▸ Goal of the exercise
Write out the full listing below exactly as given.

== Records shown ==

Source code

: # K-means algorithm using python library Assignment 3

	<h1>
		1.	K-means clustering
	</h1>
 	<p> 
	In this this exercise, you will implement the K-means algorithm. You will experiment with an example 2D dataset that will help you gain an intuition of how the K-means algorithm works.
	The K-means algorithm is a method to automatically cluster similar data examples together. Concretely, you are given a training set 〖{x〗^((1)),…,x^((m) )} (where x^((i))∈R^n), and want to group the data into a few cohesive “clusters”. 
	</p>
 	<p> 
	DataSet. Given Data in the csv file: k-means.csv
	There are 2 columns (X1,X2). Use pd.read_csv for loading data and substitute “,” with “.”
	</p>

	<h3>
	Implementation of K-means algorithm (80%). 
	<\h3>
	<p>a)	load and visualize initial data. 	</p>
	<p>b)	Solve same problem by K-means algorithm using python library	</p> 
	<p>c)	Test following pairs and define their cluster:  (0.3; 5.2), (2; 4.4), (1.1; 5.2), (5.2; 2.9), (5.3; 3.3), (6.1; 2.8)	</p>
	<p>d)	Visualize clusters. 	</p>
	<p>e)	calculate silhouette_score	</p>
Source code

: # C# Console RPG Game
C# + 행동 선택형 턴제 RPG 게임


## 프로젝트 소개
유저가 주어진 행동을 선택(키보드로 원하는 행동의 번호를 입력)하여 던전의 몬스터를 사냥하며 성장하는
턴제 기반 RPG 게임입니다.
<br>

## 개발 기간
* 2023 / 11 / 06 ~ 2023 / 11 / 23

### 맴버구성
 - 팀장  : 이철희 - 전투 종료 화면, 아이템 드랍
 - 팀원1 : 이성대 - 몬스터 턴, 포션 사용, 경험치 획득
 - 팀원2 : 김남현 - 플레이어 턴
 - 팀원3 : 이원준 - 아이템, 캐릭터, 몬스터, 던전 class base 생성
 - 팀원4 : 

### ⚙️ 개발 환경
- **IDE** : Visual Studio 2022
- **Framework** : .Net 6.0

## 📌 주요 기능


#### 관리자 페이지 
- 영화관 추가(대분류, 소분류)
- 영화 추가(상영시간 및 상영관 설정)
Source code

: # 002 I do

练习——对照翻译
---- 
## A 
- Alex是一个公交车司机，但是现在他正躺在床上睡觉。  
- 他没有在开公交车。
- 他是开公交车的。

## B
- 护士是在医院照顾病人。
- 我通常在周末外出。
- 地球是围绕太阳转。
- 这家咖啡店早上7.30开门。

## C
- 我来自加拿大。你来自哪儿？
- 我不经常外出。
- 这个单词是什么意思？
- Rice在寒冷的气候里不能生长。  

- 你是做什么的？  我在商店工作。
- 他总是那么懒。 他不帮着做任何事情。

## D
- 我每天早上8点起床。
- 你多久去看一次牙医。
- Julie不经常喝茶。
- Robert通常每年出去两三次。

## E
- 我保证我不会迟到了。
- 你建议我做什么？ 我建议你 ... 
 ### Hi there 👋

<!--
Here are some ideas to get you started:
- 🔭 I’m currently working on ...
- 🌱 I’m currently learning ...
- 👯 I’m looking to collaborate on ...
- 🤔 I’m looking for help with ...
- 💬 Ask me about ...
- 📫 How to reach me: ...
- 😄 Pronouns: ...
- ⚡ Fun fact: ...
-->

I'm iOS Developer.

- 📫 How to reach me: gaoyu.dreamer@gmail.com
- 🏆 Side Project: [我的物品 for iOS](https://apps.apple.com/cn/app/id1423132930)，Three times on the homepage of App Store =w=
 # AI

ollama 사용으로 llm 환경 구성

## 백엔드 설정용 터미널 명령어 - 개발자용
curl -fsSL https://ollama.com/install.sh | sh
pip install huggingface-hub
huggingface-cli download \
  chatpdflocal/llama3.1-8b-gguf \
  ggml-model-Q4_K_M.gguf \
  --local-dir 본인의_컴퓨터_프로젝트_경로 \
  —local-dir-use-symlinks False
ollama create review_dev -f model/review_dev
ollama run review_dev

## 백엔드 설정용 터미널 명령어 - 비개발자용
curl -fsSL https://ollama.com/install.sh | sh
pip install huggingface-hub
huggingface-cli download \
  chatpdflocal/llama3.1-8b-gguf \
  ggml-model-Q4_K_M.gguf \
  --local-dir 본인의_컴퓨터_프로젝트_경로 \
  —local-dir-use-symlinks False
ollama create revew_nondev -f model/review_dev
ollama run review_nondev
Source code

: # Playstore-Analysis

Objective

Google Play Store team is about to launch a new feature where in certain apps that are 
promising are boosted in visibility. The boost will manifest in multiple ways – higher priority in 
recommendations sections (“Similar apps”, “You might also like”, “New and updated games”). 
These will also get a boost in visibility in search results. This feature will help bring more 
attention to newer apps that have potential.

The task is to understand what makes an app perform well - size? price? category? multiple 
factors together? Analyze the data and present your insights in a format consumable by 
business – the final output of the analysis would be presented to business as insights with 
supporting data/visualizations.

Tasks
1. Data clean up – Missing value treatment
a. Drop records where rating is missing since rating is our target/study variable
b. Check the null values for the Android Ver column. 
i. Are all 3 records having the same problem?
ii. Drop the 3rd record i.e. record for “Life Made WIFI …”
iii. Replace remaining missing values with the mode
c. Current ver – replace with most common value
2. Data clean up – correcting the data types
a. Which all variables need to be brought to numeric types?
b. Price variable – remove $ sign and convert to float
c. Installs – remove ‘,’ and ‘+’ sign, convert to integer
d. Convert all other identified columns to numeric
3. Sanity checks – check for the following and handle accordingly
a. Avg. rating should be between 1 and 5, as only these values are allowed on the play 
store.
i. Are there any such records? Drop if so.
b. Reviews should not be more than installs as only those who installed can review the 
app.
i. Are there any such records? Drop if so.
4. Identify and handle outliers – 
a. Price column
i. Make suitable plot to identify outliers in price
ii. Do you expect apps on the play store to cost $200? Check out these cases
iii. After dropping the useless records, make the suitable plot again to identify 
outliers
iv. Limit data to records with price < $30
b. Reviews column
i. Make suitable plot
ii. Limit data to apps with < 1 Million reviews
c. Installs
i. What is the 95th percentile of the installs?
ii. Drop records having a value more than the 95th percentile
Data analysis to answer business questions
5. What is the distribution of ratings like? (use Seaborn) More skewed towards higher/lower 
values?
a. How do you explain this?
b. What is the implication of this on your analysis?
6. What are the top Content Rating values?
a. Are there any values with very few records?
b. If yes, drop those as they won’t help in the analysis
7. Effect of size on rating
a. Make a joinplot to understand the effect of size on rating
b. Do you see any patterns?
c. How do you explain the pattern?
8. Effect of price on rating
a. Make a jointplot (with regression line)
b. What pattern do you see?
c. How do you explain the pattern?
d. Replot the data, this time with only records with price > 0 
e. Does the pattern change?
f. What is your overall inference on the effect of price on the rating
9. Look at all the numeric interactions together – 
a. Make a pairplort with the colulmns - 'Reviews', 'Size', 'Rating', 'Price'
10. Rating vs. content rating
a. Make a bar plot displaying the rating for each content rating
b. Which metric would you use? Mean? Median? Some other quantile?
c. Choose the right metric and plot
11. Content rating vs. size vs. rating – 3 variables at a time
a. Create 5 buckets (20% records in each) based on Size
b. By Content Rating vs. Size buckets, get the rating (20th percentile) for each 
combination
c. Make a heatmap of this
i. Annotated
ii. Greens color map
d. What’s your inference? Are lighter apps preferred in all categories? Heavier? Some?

===

▸ Finished exercise
Source code

: # K-means algorithm using python library Assignment 3

	<h1>
		1.	K-means clustering
	</h1>
 	<p> 
	In this this exercise, you will implement the K-means algorithm. You will experiment with an example 2D dataset that will help you gain an intuition of how the K-means algorithm works.
	The K-means algorithm is a method to automatically cluster similar data examples together. Concretely, you are given a training set 〖{x〗^((1)),…,x^((m) )} (where x^((i))∈R^n), and want to group the data into a few cohesive “clusters”. 
	</p>
 	<p> 
	DataSet. Given Data in the csv file: k-means.csv
	There are 2 columns (X1,X2). Use pd.read_csv for loading data and substitute “,” with “.”
	</p>

	<h3>
	Implementation of K-means algorithm (80%). 
	<\h3>
	<p>a)	load and visualize initial data. 	</p>
	<p>b)	Solve same problem by K-means algorithm using python library	</p> 
	<p>c)	Test following pairs and define their cluster:  (0.3; 5.2), (2; 4.4), (1.1; 5.2), (5.2; 2.9), (5.3; 3.3), (6.1; 2.8)	</p>
	<p>d)	Visualize clusters. 	</p>
	<p>e)	calculate silhouette_score	</p>
Source code

: # C# Console RPG Game
C# + 행동 선택형 턴제 RPG 게임


## 프로젝트 소개
유저가 주어진 행동을 선택(키보드로 원하는 행동의 번호를 입력)하여 던전의 몬스터를 사냥하며 성장하는
턴제 기반 RPG 게임입니다.
<br>

## 개발 기간
* 2023 / 11 / 06 ~ 2023 / 11 / 23

### 맴버구성
 - 팀장  : 이철희 - 전투 종료 화면, 아이템 드랍
 - 팀원1 : 이성대 - 몬스터 턴, 포션 사용, 경험치 획득
 - 팀원2 : 김남현 - 플레이어 턴
 - 팀원3 : 이원준 - 아이템, 캐릭터, 몬스터, 던전 class base 생성
 - 팀원4 : 

### ⚙️ 개발 환경
- **IDE** : Visual Studio 2022
- **Framework** : .Net 6.0

## 📌 주요 기능


#### 관리자 페이지 
- 영화관 추가(대분류, 소분류)
- 영화 추가(상영시간 및 상영관 설정)
Source code

: # 002 I do

练习——对照翻译
---- 
## A 
- Alex是一个公交车司机，但是现在他正躺在床上睡觉。  
- 他没有在开公交车。
- 他是开公交车的。

## B
- 护士是在医院照顾病人。
- 我通常在周末外出。
- 地球是围绕太阳转。
- 这家咖啡店早上7.30开门。

## C
- 我来自加拿大。你来自哪儿？
- 我不经常外出。
- 这个单词是什么意思？
- Rice在寒冷的气候里不能生长。  

- 你是做什么的？  我在商店工作。
- 他总是那么懒。 他不帮着做任何事情。

## D
- 我每天早上8点起床。
- 你多久去看一次牙医。
- Julie不经常喝茶。
- Robert通常每年出去两三次。

## E
- 我保证我不会迟到了。
- 你建议我做什么？ 我建议你 ... 
 ### Hi there 👋

<!--
Here are some ideas to get you started:
- 🔭 I’m currently working on ...
- 🌱 I’m currently learning ...
- 👯 I’m looking to collaborate on ...
- 🤔 I’m looking for help with ...
- 💬 Ask me about ...
- 📫 How to reach me: ...
- 😄 Pronouns: ...
- ⚡ Fun fact: ...
-->

I'm iOS Developer.

- 📫 How to reach me: gaoyu.dreamer@gmail.com
- 🏆 Side Project: [我的物品 for iOS](https://apps.apple.com/cn/app/id1423132930)，Three times on the homepage of App Store =w=
 # AI

ollama 사용으로 llm 환경 구성

## 백엔드 설정용 터미널 명령어 - 개발자용
curl -fsSL https://ollama.com/install.sh | sh
pip install huggingface-hub
huggingface-cli download \
  chatpdflocal/llama3.1-8b-gguf \
  ggml-model-Q4_K_M.gguf \
  --local-dir 본인의_컴퓨터_프로젝트_경로 \
  —local-dir-use-symlinks False
ollama create review_dev -f model/review_dev
ollama run review_dev

## 백엔드 설정용 터미널 명령어 - 비개발자용
curl -fsSL https://ollama.com/install.sh | sh
pip install huggingface-hub
huggingface-cli download \
  chatpdflocal/llama3.1-8b-gguf \
  ggml-model-Q4_K_M.gguf \
  --local-dir 본인의_컴퓨터_프로젝트_경로 \
  —local-dir-use-symlinks False
ollama create revew_nondev -f model/review_dev
ollama run review_nondev
Source code

: # Playstore-Analysis

Objective

Google Play Store team is about to launch a new feature where in certain apps that are 
promising are boosted in visibility. The boost will manifest in multiple ways – higher priority in 
recommendations sections (“Similar apps”, “You might also like”, “New and updated games”). 
These will also get a boost in visibility in search results. This feature will help bring more 
attention to newer apps that have potential.

The task is to understand what makes an app perform well - size? price? category? multiple 
factors together? Analyze the data and present your insights in a format consumable by 
business – the final output of the analysis would be presented to business as insights with 
supporting data/visualizations.

Tasks
1. Data clean up – Missing value treatment
a. Drop records where rating is missing since rating is our target/study variable
b. Check the null values for the Android Ver column. 
i. Are all 3 records having the same problem?
ii. Drop the 3rd record i.e. record for “Life Made WIFI …”
iii. Replace remaining missing values with the mode
c. Current ver – replace with most common value
2. Data clean up – correcting the data types
a. Which all variables need to be brought to numeric types?
b. Price variable – remove $ sign and convert to float
c. Installs – remove ‘,’ and ‘+’ sign, convert to integer
d. Convert all other identified columns to numeric
3. Sanity checks – check for the following and handle accordingly
a. Avg. rating should be between 1 and 5, as only these values are allowed on the play 
store.
i. Are there any such records? Drop if so.
b. Reviews should not be more than installs as only those who installed can review the 
app.
i. Are there any such records? Drop if so.
4. Identify and handle outliers – 
a. Price column
i. Make suitable plot to identify outliers in price
ii. Do you expect apps on the play store to cost $200? Check out these cases
iii. After dropping the useless records, make the suitable plot again to identify 
outliers
iv. Limit data to records with price < $30
b. Reviews column
i. Make suitable plot
ii. Limit data to apps with < 1 Million reviews
c. Installs
i. What is the 95th percentile of the installs?
ii. Drop records having a value more than the 95th percentile
Data analysis to answer business questions
5. What is the distribution of ratings like? (use Seaborn) More skewed towards higher/lower 
values?
a. How do you explain this?
b. What is the implication of this on your analysis?
6. What are the top Content Rating values?
a. Are there any values with very few records?
b. If yes, drop those as they won’t help in the analysis
7. Effect of size on rating
a. Make a joinplot to understand the effect of size on rating
b. Do you see any patterns?
c. How do you explain the pattern?
8. Effect of price on rating
a. Make a jointplot (with regression line)
b. What pattern do you see?
c. How do you explain the pattern?
d. Replot the data, this time with only records with price > 0 
e. Does the pattern change?
f. What is your overall inference on the effect of price on the rating
9. Look at all the numeric interactions together – 
a. Make a pairplort with the colulmns - 'Reviews', 'Size', 'Rating', 'Price'
10. Rating vs. content rating
a. Make a bar plot displaying the rating for each content rating
b. Which metric would you use? Mean? Median? Some other quantile?
c. Choose the right metric and plot
11. Content rating vs. size vs. rating – 3 variables at a time
a. Create 5 buckets (20% records in each) based on Size
b. By Content Rating vs. Size buckets, get the rating (20th percentile) for each 
combination
c. Make a heatmap of this
i. Annotated
ii. Greens color map
d. What’s your inference? Are lighter apps preferred in all categories? Heavier? Some?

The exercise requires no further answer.